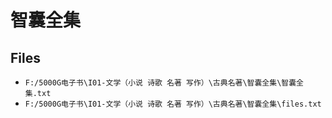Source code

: # 智囊全集

## Files

- `F:/5000G电子书\I01-文学（小说 诗歌 名著 写作）\古典名著\智囊全集\智囊全集.txt`
- `F:/5000G电子书\I01-文学（小说 诗歌 名著 写作）\古典名著\智囊全集\files.txt`
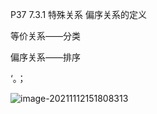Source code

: P37 7.3.1 特殊关系 偏序关系的定义



等价关系——分类

偏序关系——排序

‘。；

![image-20211112151808313](C:\Users\白木-泽\AppData\Roaming\Typora\typora-user-images\image-20211112151808313.png)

* * * * *

Task to complete
Every line containing the string "古典名著" should be pulled from the listing and copied.

Task solution
- `F:/5000G电子书\I01-文学（小说 诗歌 名著 写作）\古典名著\智囊全集\智囊全集.txt`
- `F:/5000G电子书\I01-文学（小说 诗歌 名著 写作）\古典名著\智囊全集\files.txt`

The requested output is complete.